THE TASK:
Look through the material below and copy every line containing the word "subsection".
DATA FOR ANALYSIS Start Marker
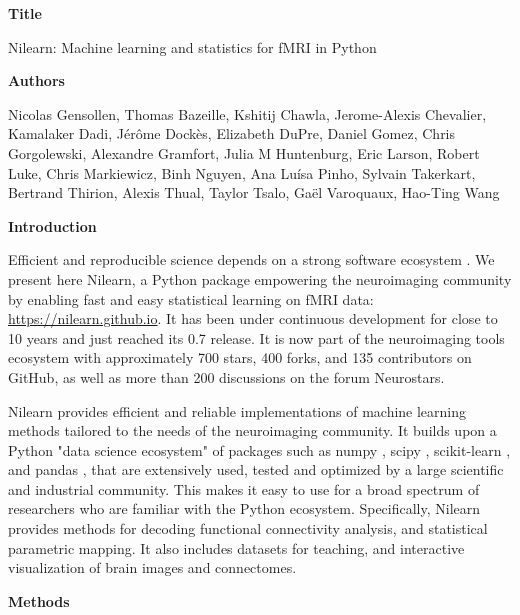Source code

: \documentclass[a4paper]{article}
\begin{document}
\noindent \textbf{Title}

\medskip

\noindent Nilearn: Machine learning and statistics for fMRI in Python

\bigskip

\noindent \textbf{Authors}

\medskip

\noindent Nicolas Gensollen,  Thomas Bazeille, Kshitij Chawla, Jerome-Alexis Chevalier, Kamalaker Dadi, Jérôme Dockès, Elizabeth DuPre, Daniel Gomez, Chris Gorgolewski, Alexandre Gramfort, Julia M Huntenburg, Eric Larson, Robert Luke, Chris Markiewicz, Binh Nguyen, Ana Luísa Pinho, Sylvain Takerkart, Bertrand Thirion, Alexis Thual, Taylor Tsalo, Gaël Varoquaux, Hao-Ting Wang

\bigskip

\noindent \textbf{Introduction}

\medskip

\noindent Efficient and reproducible science depends on a strong software ecosystem \cite{Poldrack2019}. We present here Nilearn, a Python package empowering the neuroimaging community by enabling fast and easy statistical learning on fMRI data: \url{https://nilearn.github.io}. It has been under continuous development for close to 10 years and just reached its 0.7 release. It is now part of the neuroimaging tools ecosystem with approximately 700 stars, 400 forks, and 135 contributors on GitHub, as well as more than 200 discussions on the forum Neurostars.

\medskip

\noindent Nilearn provides efficient and reliable implementations of machine learning methods tailored to the needs of the neuroimaging community. It builds upon a Python "data science ecosystem" of packages such as numpy \cite{VanDerWalt2011}, scipy \cite{Oliphant2007}, scikit-learn \cite{Pedregosa2011}, and pandas \cite{McKinney2010}, that are extensively used, tested and optimized by a large scientific and industrial community. This makes it easy to use for a broad spectrum of researchers who are familiar with the Python ecosystem. Specifically, Nilearn provides methods  for decoding functional connectivity analysis, and statistical parametric mapping. It also includes datasets for teaching, and interactive visualization of brain images and connectomes.

\bigskip

\noindent \textbf{Methods}

\medskip
\end{document}
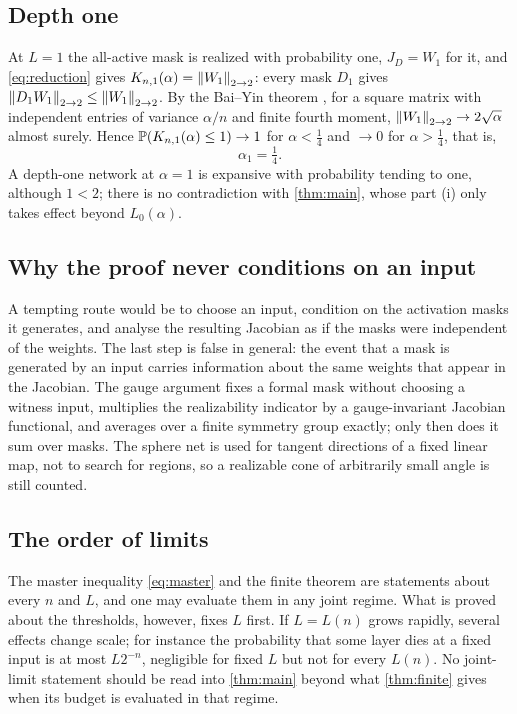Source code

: \subsection{Depth one}

At $L=1$ the all-active mask is realized with probability one, $J_D=W_1$ for it, and \cref{eq:reduction} gives $K_{n,1}(\alpha)=\op{W_1}$: every mask $D_1$ gives $\op{D_1W_1}\le\op{W_1}$. By the Bai--Yin theorem \cite{baiyin}, for a square matrix with independent entries of variance $\alpha/n$ and finite fourth moment, $\op{W_1}\to2\sqrt\alpha$ almost surely. Hence $\PP(K_{n,1}(\alpha)\le1)\to1$ for $\alpha<\tfrac14$ and $\to0$ for $\alpha>\tfrac14$, that is,
\[
\alpha_1=\tfrac14 .
\]
A depth-one network at $\alpha=1$ is expansive with probability tending to one, although $1<2$; there is no contradiction with \cref{thm:main}, whose part (i) only takes effect beyond $L_0(\alpha)$.

\subsection{Why the proof never conditions on an input}

A tempting route would be to choose an input, condition on the activation masks it generates, and analyse the resulting Jacobian as if the masks were independent of the weights. The last step is false in general: the event that a mask is generated by an input carries information about the same weights that appear in the Jacobian. The gauge argument fixes a formal mask without choosing a witness input, multiplies the realizability indicator by a gauge-invariant Jacobian functional, and averages over a finite symmetry group exactly; only then does it sum over masks. The sphere net is used for tangent directions of a fixed linear map, not to search for regions, so a realizable cone of arbitrarily small angle is still counted.

\subsection{The order of limits}

The master inequality \cref{eq:master} and the finite theorem are statements about every $n$ and $L$, and one may evaluate them in any joint regime. What is proved about the thresholds, however, fixes $L$ first. If $L=L(n)$ grows rapidly, several effects change scale; for instance the probability that some layer dies at a fixed input is at most $L2^{-n}$, negligible for fixed $L$ but not for every $L(n)$. No joint-limit statement should be read into \cref{thm:main} beyond what \cref{thm:finite} gives when its budget is evaluated in that regime.
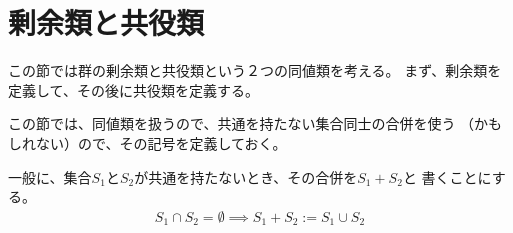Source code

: \begingroup %
	\newcommand{\Hom}{\ensuremath{\myop{Hom}}}
	\newcommand{\End}{\ensuremath{\myop{End}}}
	\newcommand{\Auto}{\ensuremath{\myop{Auto}}}
	\newcommand{\onto}{\ensuremath{\myop{onto}}}

\section{剰余類と共役類}\label{s1:剰余類と共役類} %
	この節では群の剰余類と共役類という２つの同値類を考える。
	まず、剰余類を定義して、その後に共役類を定義する。

	この節では、同値類を扱うので、共通を持たない集合同士の合併を使う
	（かもしれない）ので、その記号を定義しておく。

	\begin{definition}
	\label{def:共通を持たない集合の合併} %
		一般に、集合$S_1$と$S_2$が共通を持たないとき、その合併を$S_1+S_2$と
		書くことにする。
		\begin{equation*}\begin{split} %
			S_1\cap S_2 = \emptyset \implies S_1 + S_2 := S_1 \cup S_2
		\end{split}\end{equation*} %
	\end{definition} %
DATA FOR ANALYSIS End Marker
TASK ANSWER:
: \subsection{Depth one}
\subsection{Why the proof never conditions on an input}
\subsection{The order of limits}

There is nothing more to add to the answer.